| ASSIGNED TASK |
Set down the entries exactly. No line may differ from its source.
^^^^
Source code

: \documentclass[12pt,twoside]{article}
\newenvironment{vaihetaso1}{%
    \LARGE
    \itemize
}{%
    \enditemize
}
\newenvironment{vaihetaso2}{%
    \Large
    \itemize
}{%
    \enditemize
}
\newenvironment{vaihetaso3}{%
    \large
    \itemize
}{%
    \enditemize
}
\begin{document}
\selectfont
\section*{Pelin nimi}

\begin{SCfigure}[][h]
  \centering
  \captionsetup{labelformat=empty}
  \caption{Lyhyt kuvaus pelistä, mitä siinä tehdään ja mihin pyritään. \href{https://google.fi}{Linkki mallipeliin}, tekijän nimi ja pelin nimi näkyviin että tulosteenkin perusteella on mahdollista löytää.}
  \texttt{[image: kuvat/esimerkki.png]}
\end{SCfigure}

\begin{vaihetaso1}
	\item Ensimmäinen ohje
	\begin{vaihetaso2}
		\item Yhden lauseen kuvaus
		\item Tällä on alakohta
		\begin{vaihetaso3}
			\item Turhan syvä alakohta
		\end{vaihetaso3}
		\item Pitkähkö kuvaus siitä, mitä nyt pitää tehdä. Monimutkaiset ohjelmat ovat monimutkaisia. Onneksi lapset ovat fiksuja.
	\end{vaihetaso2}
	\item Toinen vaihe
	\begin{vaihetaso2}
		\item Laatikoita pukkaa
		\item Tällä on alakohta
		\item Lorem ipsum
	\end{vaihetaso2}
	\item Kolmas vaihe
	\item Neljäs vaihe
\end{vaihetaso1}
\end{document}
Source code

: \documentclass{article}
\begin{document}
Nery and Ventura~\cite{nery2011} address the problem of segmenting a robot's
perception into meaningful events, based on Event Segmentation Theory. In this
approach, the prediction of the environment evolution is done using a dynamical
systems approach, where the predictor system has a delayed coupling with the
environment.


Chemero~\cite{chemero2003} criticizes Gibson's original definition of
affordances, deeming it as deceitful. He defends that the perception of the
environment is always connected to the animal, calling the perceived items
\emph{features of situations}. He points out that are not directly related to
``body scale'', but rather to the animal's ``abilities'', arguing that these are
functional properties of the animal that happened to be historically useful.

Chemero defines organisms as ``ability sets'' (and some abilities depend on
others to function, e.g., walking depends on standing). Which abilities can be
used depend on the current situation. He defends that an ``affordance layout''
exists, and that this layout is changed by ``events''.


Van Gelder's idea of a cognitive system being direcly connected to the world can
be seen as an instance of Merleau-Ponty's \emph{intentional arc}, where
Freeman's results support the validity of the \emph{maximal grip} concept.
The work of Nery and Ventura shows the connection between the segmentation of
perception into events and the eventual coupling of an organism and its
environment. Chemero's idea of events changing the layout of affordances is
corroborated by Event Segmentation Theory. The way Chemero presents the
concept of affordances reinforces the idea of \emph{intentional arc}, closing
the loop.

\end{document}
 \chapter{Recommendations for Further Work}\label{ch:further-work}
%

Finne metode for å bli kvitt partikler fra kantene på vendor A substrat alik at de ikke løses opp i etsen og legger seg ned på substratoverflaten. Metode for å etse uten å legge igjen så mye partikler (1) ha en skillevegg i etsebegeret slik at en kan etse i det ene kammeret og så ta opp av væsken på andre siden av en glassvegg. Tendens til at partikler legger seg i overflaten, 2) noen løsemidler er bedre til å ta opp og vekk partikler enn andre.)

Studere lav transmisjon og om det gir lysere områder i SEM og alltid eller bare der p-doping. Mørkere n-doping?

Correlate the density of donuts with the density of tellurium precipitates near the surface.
^^^^
| RESPONSE FOR THIS EXERCISE |
Source code

: \documentclass[12pt,twoside]{article}
\newenvironment{vaihetaso1}{%
    \LARGE
    \itemize
}{%
    \enditemize
}
\newenvironment{vaihetaso2}{%
    \Large
    \itemize
}{%
    \enditemize
}
\newenvironment{vaihetaso3}{%
    \large
    \itemize
}{%
    \enditemize
}
\begin{document}
\selectfont
\section*{Pelin nimi}

\begin{SCfigure}[][h]
  \centering
  \captionsetup{labelformat=empty}
  \caption{Lyhyt kuvaus pelistä, mitä siinä tehdään ja mihin pyritään. \href{https://google.fi}{Linkki mallipeliin}, tekijän nimi ja pelin nimi näkyviin että tulosteenkin perusteella on mahdollista löytää.}
  \texttt{[image: kuvat/esimerkki.png]}
\end{SCfigure}

\begin{vaihetaso1}
	\item Ensimmäinen ohje
	\begin{vaihetaso2}
		\item Yhden lauseen kuvaus
		\item Tällä on alakohta
		\begin{vaihetaso3}
			\item Turhan syvä alakohta
		\end{vaihetaso3}
		\item Pitkähkö kuvaus siitä, mitä nyt pitää tehdä. Monimutkaiset ohjelmat ovat monimutkaisia. Onneksi lapset ovat fiksuja.
	\end{vaihetaso2}
	\item Toinen vaihe
	\begin{vaihetaso2}
		\item Laatikoita pukkaa
		\item Tällä on alakohta
		\item Lorem ipsum
	\end{vaihetaso2}
	\item Kolmas vaihe
	\item Neljäs vaihe
\end{vaihetaso1}
\end{document}
Source code

: \documentclass{article}
\begin{document}
Nery and Ventura~\cite{nery2011} address the problem of segmenting a robot's
perception into meaningful events, based on Event Segmentation Theory. In this
approach, the prediction of the environment evolution is done using a dynamical
systems approach, where the predictor system has a delayed coupling with the
environment.


Chemero~\cite{chemero2003} criticizes Gibson's original definition of
affordances, deeming it as deceitful. He defends that the perception of the
environment is always connected to the animal, calling the perceived items
\emph{features of situations}. He points out that are not directly related to
``body scale'', but rather to the animal's ``abilities'', arguing that these are
functional properties of the animal that happened to be historically useful.

Chemero defines organisms as ``ability sets'' (and some abilities depend on
others to function, e.g., walking depends on standing). Which abilities can be
used depend on the current situation. He defends that an ``affordance layout''
exists, and that this layout is changed by ``events''.


Van Gelder's idea of a cognitive system being direcly connected to the world can
be seen as an instance of Merleau-Ponty's \emph{intentional arc}, where
Freeman's results support the validity of the \emph{maximal grip} concept.
The work of Nery and Ventura shows the connection between the segmentation of
perception into events and the eventual coupling of an organism and its
environment. Chemero's idea of events changing the layout of affordances is
corroborated by Event Segmentation Theory. The way Chemero presents the
concept of affordances reinforces the idea of \emph{intentional arc}, closing
the loop.

\end{document}
 \chapter{Recommendations for Further Work}\label{ch:further-work}
%

Finne metode for å bli kvitt partikler fra kantene på vendor A substrat alik at de ikke løses opp i etsen og legger seg ned på substratoverflaten. Metode for å etse uten å legge igjen så mye partikler (1) ha en skillevegg i etsebegeret slik at en kan etse i det ene kammeret og så ta opp av væsken på andre siden av en glassvegg. Tendens til at partikler legger seg i overflaten, 2) noen løsemidler er bedre til å ta opp og vekk partikler enn andre.)

Studere lav transmisjon og om det gir lysere områder i SEM og alltid eller bare der p-doping. Mørkere n-doping?

Correlate the density of donuts with the density of tellurium precipitates near the surface.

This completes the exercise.